▸ **Exercise materials**:
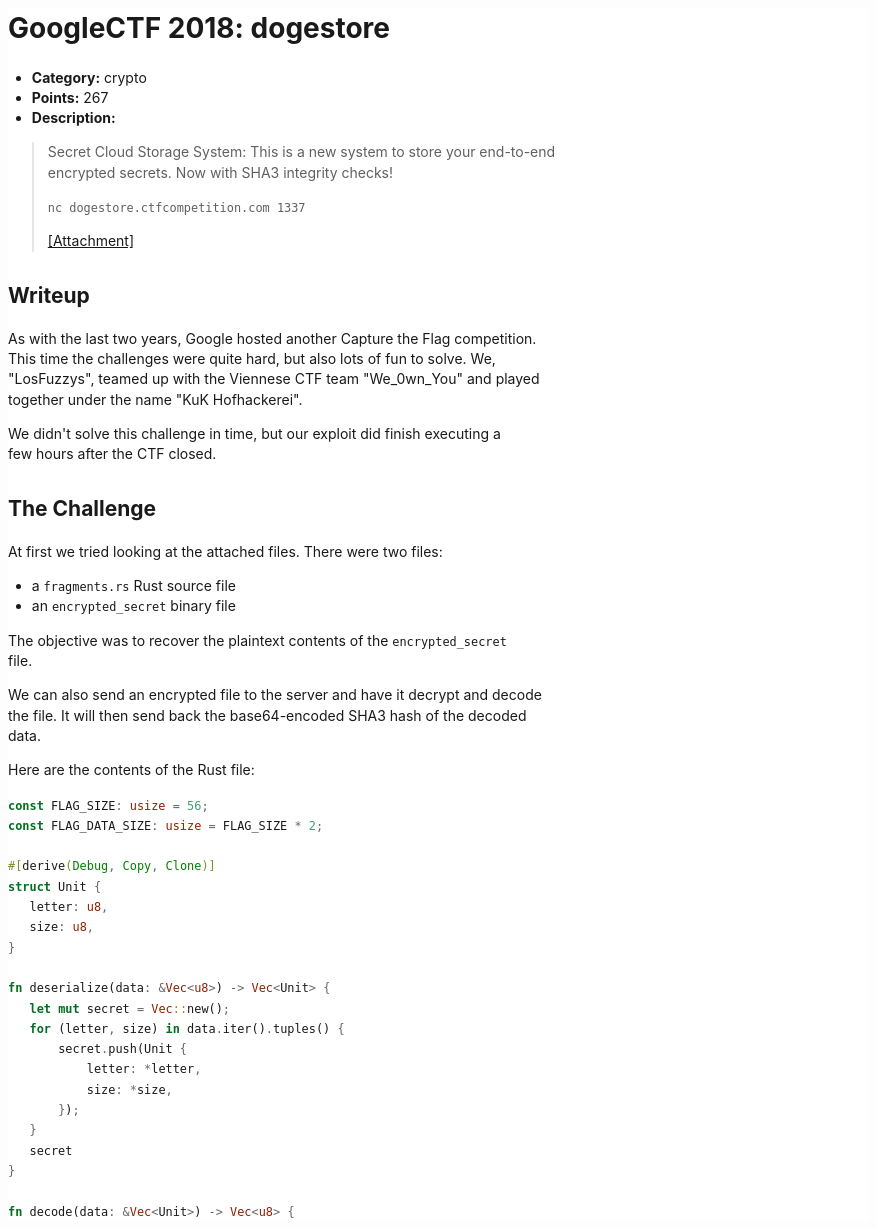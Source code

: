 # GoogleCTF 2018: dogestore

* **Category:** crypto  
* **Points:** 267  
* **Description:**

> Secret Cloud Storage System: This is a new system to store your end-to-end  
> encrypted secrets. Now with SHA3 integrity checks!  
>  
> `nc dogestore.ctfcompetition.com 1337`  
>  
>
> [\[Attachment\]](https://storage.googleapis.com/gctf-2018-attachments/d9a4d2232d40353fa6160ccf0c6f9a51f0afa75d65dc3c835230e00773f01730)

## Writeup

As with the last two years, Google hosted another Capture the Flag
competition.  
This time the challenges were quite hard, but also lots of fun to solve. We,  
"LosFuzzys", teamed up with the Viennese CTF team "We\_0wn\_You" and played  
together under the name "KuK Hofhackerei".

We didn't solve this challenge in time, but our exploit did finish executing a  
few hours after the CTF closed.

## The Challenge

At first we tried looking at the attached files. There were two files:

- a `fragments.rs` Rust source file  
- an `encrypted_secret` binary file

The objective was to recover the plaintext contents of the `encrypted_secret`  
file.

We can also send an encrypted file to the server and have it decrypt and
decode  
the file. It will then send back the base64-encoded SHA3 hash of the decoded  
data.

Here are the contents of the Rust file:

```rust  
const FLAG_SIZE: usize = 56;  
const FLAG_DATA_SIZE: usize = FLAG_SIZE * 2;

#[derive(Debug, Copy, Clone)]  
struct Unit {  
   letter: u8,  
   size: u8,  
}

fn deserialize(data: &Vec<u8>) -> Vec<Unit> {  
   let mut secret = Vec::new();  
   for (letter, size) in data.iter().tuples() {  
       secret.push(Unit {  
           letter: *letter,  
           size: *size,  
       });  
   }  
   secret  
}

fn decode(data: &Vec<Unit>) -> Vec<u8> {  
```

▸ **Assignment**: Word-for-word repeat, images excluded: return all the data.

▸ **Response to this task**:
Source code

: # GoogleCTF 2018: dogestore

* **Category:** crypto  
* **Points:** 267  
* **Description:**

> Secret Cloud Storage System: This is a new system to store your end-to-end  
> encrypted secrets. Now with SHA3 integrity checks!  
>  
> `nc dogestore.ctfcompetition.com 1337`  
>  
>
> [\[Attachment\]](https://storage.googleapis.com/gctf-2018-attachments/d9a4d2232d40353fa6160ccf0c6f9a51f0afa75d65dc3c835230e00773f01730)

## Writeup

As with the last two years, Google hosted another Capture the Flag
competition.  
This time the challenges were quite hard, but also lots of fun to solve. We,  
"LosFuzzys", teamed up with the Viennese CTF team "We\_0wn\_You" and played  
together under the name "KuK Hofhackerei".

We didn't solve this challenge in time, but our exploit did finish executing a  
few hours after the CTF closed.

## The Challenge

At first we tried looking at the attached files. There were two files:

- a `fragments.rs` Rust source file  
- an `encrypted_secret` binary file

The objective was to recover the plaintext contents of the `encrypted_secret`  
file.

We can also send an encrypted file to the server and have it decrypt and
decode  
the file. It will then send back the base64-encoded SHA3 hash of the decoded  
data.

Here are the contents of the Rust file:

```rust  
const FLAG_SIZE: usize = 56;  
const FLAG_DATA_SIZE: usize = FLAG_SIZE * 2;

#[derive(Debug, Copy, Clone)]  
struct Unit {  
   letter: u8,  
   size: u8,  
}

fn deserialize(data: &Vec<u8>) -> Vec<Unit> {  
   let mut secret = Vec::new();  
   for (letter, size) in data.iter().tuples() {  
       secret.push(Unit {  
           letter: *letter,  
           size: *size,  
       });  
   }  
   secret  
}

fn decode(data: &Vec<Unit>) -> Vec<u8> {  
```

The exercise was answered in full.